I’ve had this laptop for several years, and it’s started getting sluggish, so I thought I’d upgrade it to an SSD to speed it up. It’s a nice laptop, aluminum body, i7 processor, 8GB RAM (also on the upgrade list), 1TB HDD (which is what I swapped out today).
The biggest issue was it required a #4 torx screwdriver to get the back plate off. These things are tiny!
I had to buy a new set of precision screwdrivers to get a small enough screwdriver.
With the tiny screwdriver I was able to remove the 10 screws holding the back plate on.
The hard drive is in the bottom left. Four small philips screws hold it in.
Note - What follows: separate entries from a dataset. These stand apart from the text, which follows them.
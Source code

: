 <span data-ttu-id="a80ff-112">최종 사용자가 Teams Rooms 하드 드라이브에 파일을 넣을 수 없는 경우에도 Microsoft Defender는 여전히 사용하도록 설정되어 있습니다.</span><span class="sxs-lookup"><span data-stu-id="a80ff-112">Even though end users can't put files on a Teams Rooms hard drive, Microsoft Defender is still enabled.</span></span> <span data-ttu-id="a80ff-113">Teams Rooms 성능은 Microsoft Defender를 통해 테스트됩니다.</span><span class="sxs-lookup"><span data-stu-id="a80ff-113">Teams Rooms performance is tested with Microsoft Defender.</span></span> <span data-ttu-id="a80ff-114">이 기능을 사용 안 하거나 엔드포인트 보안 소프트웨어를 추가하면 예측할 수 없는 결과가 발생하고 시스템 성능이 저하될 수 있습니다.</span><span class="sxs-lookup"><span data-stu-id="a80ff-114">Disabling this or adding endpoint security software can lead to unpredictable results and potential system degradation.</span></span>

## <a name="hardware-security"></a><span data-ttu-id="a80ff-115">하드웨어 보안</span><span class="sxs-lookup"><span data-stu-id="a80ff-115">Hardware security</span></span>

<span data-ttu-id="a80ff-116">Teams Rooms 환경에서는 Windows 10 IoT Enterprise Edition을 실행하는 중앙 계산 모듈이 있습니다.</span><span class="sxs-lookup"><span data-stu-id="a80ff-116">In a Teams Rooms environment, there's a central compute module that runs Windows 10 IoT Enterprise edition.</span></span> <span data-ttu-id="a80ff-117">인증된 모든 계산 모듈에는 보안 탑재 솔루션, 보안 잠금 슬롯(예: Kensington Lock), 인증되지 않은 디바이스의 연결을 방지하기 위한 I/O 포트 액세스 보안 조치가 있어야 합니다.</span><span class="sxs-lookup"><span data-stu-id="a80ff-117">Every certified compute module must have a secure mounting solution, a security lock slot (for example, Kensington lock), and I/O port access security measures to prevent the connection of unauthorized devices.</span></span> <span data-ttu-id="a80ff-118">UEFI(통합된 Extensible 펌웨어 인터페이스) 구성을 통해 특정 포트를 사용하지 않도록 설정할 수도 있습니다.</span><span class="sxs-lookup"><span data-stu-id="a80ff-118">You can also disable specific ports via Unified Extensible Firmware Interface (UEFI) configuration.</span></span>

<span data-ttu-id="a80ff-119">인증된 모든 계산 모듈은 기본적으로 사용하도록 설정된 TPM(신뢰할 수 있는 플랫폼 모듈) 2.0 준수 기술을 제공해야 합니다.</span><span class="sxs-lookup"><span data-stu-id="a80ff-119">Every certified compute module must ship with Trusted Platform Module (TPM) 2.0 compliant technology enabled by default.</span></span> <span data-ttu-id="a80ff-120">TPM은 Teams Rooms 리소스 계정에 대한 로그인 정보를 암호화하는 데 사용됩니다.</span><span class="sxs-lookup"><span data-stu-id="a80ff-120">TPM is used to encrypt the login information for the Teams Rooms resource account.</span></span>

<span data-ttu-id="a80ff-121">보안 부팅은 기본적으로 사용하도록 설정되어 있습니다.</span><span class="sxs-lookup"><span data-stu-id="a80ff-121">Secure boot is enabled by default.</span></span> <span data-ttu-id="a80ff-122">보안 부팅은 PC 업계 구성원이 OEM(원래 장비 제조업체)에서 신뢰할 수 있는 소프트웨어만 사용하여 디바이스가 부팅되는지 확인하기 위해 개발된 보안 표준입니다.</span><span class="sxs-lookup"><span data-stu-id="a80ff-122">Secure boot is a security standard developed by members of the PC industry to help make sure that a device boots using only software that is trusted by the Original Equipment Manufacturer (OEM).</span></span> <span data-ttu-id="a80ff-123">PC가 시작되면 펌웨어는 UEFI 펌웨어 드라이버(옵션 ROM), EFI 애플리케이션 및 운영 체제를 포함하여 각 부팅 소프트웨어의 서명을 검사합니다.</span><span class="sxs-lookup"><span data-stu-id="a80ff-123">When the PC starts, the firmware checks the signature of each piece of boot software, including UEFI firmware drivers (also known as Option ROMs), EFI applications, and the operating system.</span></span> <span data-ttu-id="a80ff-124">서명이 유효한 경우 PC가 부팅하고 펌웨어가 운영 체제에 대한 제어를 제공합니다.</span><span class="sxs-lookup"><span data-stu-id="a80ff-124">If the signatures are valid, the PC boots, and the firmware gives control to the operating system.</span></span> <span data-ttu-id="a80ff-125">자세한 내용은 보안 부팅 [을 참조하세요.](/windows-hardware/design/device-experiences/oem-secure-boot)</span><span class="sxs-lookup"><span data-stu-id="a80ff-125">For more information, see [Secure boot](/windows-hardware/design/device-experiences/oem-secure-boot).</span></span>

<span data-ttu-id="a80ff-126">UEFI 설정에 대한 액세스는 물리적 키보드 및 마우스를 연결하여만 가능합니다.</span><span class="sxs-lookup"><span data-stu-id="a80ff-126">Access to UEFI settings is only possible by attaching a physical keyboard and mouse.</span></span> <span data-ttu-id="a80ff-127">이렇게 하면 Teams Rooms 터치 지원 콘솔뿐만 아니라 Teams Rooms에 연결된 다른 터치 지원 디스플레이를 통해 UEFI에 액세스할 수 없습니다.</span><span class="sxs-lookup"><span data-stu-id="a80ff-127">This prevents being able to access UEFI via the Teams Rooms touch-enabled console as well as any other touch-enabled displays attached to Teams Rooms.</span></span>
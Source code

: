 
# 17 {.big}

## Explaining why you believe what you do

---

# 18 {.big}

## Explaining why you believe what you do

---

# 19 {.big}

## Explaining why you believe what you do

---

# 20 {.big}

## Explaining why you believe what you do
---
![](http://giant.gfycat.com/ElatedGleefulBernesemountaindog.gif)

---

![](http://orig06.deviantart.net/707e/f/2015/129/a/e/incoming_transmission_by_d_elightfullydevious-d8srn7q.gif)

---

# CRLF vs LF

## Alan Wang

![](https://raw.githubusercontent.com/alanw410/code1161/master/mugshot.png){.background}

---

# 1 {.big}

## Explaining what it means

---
At this point I realized I had to remove the battery in order to get enough play in the SATA ribbon to disconnect the hard drive. Three Phillips screws hold it in.
It’s kind of small.
With the battery out of the way, I can lift up the hard drive.
After carefully disconnecting it from the SATA ribbon, it will take removing four more Phillips screws to separate the drive from its caddy.
So many tiny screws.
Now I can put the SSD in the caddy and work backwards, attaching it with four screws.
Completing the steps in reverse order puts it back together again. I connect the SATA ribbon, use four screws to secure the drive in its caddy, three to put the battery back in, and finally back to the torx screwdriver to put the back plate back on.
I fire it up, and windows is decidedly much faster to boot up now :). Everything looks good to go!
I had previously cloned my hard drive to the SSD. I used a SATA-to-USB adapter cable and a flash drive with Clonezilla on it to do the clone. Maybe I’ll do a write-up on that process sometime.